La Marquise, impressionnée par Saturne, admire l’ordre et la munificence apparente du ciel : elle voit dans cette organisation (anneau, lunes, etc.) un souci de pourvoir aux besoins de la vie partout, comme si tout était pensé pour que chaque monde ait sa part de lumière et de beauté. Elle formule même un léger regret : « Pourquoi Mars n’a-t-elle pas de lune pour éclairer ses nuits ? » – elle trouve un peu injuste que Mars soit dépourvue de ce que Jupiter et Saturne ont en abondance. Cette remarque anthropomorphique révèle qu’elle s’est prise au jeu de concevoir chaque planète comme un petit royaume avec ses attributs ; elle déplore que Mars soit moins lotie. Fontenelle ne s’appesantit pas sur ce regret (et de fait, nous savons aujourd’hui que Mars a bien deux petites lunes, Phobos et Deimos, découvertes un siècle plus tard, ce qui rend son regret caduque, mais l’auteur ne pouvait le savoir).

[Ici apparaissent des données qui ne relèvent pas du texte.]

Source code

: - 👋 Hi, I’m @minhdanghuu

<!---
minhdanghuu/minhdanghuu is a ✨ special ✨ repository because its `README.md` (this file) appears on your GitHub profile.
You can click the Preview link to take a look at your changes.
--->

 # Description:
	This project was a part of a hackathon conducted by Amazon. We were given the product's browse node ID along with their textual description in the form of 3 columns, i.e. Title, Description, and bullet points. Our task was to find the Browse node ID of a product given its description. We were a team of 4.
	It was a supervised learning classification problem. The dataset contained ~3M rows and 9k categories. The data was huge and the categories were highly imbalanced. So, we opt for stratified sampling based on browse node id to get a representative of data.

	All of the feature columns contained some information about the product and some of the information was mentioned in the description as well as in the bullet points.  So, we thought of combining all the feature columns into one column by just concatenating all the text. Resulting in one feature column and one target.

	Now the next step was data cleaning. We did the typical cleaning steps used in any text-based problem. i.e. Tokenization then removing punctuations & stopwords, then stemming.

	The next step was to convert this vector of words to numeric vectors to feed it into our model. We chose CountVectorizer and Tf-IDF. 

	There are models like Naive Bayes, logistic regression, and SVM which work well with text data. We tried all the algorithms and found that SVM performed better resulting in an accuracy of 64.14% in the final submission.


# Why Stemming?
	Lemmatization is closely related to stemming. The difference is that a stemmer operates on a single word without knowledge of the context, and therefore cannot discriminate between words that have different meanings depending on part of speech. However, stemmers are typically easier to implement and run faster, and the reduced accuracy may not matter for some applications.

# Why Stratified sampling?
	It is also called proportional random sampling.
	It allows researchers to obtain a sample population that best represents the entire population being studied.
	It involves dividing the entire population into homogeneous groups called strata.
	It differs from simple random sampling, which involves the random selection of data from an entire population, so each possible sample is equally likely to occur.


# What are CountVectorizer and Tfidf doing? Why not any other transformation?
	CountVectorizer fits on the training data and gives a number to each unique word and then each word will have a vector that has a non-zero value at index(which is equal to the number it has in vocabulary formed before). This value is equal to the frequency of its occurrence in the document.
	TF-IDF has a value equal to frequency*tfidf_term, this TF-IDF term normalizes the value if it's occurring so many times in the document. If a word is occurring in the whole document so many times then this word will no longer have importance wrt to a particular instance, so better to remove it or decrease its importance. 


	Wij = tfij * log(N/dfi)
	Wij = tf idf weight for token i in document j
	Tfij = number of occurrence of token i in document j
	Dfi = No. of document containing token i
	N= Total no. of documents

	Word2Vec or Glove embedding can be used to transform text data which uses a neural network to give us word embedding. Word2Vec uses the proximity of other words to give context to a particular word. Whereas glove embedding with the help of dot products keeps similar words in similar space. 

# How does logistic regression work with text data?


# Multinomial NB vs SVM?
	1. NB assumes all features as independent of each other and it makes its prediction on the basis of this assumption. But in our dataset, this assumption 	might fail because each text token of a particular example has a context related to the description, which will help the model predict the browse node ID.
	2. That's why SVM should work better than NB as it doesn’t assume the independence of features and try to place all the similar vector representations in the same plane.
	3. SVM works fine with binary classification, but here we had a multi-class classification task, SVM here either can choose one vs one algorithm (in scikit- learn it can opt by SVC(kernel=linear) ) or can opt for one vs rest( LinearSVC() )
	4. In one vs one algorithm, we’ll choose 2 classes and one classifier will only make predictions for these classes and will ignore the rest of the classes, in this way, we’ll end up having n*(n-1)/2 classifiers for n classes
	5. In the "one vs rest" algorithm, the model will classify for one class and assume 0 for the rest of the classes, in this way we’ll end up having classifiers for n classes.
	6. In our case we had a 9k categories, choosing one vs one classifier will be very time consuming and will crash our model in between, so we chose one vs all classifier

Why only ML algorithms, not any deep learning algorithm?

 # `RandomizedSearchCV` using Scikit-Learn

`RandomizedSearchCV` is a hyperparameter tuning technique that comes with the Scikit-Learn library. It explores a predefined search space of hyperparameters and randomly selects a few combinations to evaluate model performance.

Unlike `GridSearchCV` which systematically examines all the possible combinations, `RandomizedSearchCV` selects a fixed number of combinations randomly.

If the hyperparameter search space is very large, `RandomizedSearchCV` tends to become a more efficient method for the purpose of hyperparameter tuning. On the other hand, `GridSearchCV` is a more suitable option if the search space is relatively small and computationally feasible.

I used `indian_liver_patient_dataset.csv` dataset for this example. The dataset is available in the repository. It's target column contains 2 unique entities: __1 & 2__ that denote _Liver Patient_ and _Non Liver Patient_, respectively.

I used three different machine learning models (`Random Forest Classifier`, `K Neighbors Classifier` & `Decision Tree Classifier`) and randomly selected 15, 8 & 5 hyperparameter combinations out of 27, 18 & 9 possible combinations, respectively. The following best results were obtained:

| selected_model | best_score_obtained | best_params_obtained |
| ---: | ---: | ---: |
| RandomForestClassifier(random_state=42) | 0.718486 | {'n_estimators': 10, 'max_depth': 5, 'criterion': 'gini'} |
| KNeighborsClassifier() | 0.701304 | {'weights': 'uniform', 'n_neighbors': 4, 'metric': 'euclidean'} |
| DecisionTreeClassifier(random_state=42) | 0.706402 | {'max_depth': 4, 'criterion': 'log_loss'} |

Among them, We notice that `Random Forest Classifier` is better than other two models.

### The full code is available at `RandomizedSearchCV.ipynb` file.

Ce quatrième entretien se termine sur un résumé de son esprit : mêler science, philosophie et imagination pour brosser une vision poétique de l’univers. Fontenelle, dans ce chapitre, a introduit au passage des concepts scientifiques concrets : les orbites (durées des années), la réflexion de la lumière (Vénus, Saturne), la notion de satellites (Jupiter, Saturne), les particularités physiques (anneau de Saturne, taille de Mars). Tout cela sans jamais tomber dans un ton professoral : chaque donnée est intégrée dans un scénario ou une image. Le lecteur retient ainsi que Mercure est bouillant, Vénus très brillante, Mars petite, Jupiter accompagné de quatre lunes, Saturne entouré d’un anneau et de cinq lunes. Ce sont là des connaissances astronomiques exactes pour l’époque, transmises agréablement. En même temps, l’aspect spéculatif n’est pas en reste : les tempéraments vifs ou lents des hypothétiques habitants, la fantaisie sur les Mercuriens étourdis, la colonie des lunes de Jupiter, l’anneau “miroir” de Saturne… Ces idées donnent vie aux planètes, transformant un catalogue astronomique en voyage quasi fictionnel. Fontenelle réussit donc un équilibre entre information et divertissement conforme à son idéal.

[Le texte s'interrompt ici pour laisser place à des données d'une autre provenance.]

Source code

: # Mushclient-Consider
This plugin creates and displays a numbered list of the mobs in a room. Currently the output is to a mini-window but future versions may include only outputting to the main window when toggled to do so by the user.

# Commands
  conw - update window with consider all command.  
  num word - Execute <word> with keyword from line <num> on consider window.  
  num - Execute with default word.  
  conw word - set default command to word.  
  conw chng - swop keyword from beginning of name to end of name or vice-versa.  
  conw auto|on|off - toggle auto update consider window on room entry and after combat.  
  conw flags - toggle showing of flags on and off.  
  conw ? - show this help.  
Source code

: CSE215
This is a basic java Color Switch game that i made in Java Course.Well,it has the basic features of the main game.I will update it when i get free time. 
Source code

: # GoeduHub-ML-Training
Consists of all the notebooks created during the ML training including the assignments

Du point de vue philosophique, ce tour des planètes continue de soutenir la thèse du relativisme cosmique. Chaque planète offre un cadre différent, et l’auteur suggère que la nature s’y adapte. Ce pluralisme est presque un relativisme culturel projeté : les Mercuriens ne pourraient vivre sur Saturne et vice versa, chacun a son monde, ses perceptions, ses journées. Pour le lecteur, cela instille l’idée que l’univers n’est pas monolithique mais d’une variété incroyable, et qu’il faut accepter cette diversité. C’est presque une leçon de tolérance par analogie : si on admet la diversité des mondes, on est plus enclin à admettre la diversité des mœurs et des peuples sur Terre. D’ailleurs, Fontenelle glisse régulièrement des comparaisons avec les peuples terrestres (Maures de Grenade, etc.), ce qui fait penser qu’il y a un message humaniste sous-jacent.

Ce chapitre est également très représentatif de la méthode de vulgarisation de Fontenelle. Il procède planète par planète, de manière méthodique (on dirait presque un exposé, chaque rubrique traitant d’un cas), mais il le fait sous forme de conversation spontanée, ce qui enlève tout côté sec. Il utilise ici aussi beaucoup le dialogue imagé : c’est souvent la Marquise qui propose une image (par ex. les colonies de Jupiter), puis le philosophe la reprend ou la corrige légèrement. Cela maintient le lecteur en haleine, car ce n’est pas un monologue. On voit comment Fontenelle distille finement le savoir : jamais en longues tirades, toujours en échanges brefs, comme un match de ping-pong verbal. Cela rend la quantité d’informations digeste et la lecture dynamique.

En conclusion de ce quatrième soir, Fontenelle a brossé un portrait d’ensemble du système solaire tel qu’il apparaît aux savants de son temps. Il a suscité chez son interlocutrice un sentiment d’émerveillement devant la complexité et la diversité du cosmos, tout en renforçant sa curiosité – car chaque planète soulevant son lot de mystères, on a envie d’en savoir plus. Le pari de l’érudition accessible est donc tenu : la Marquise a voyagé en imagination de sphère en sphère, guidée par un cicerone savant mais divertissant. Pour le lecteur, c’est une manière ludique de réviser l’astronomie copernicienne complète. À l’époque, ce genre de synthèse plaisait tant qu’on rapporte que l’ouvrage connut un grand succès, réédité plus de trente fois du vivant de Fontenelle. On comprend pourquoi en lisant ce passage : le public pouvait enfin appréhender sans effort les connaissances éparses sur les planètes, dans sa langue, et de manière captivante. C’était révolutionnaire. Pour un étudiant contemporain, réaliser cela permet de mesurer le chemin parcouru dans la diffusion des sciences : de nos jours, ces informations sont banales et enseignées dès le collège, preuve de l’héritage laissé par des pionniers comme Fontenelle qui ont su, les premiers, les rendre compréhensibles et attrayantes pour tous.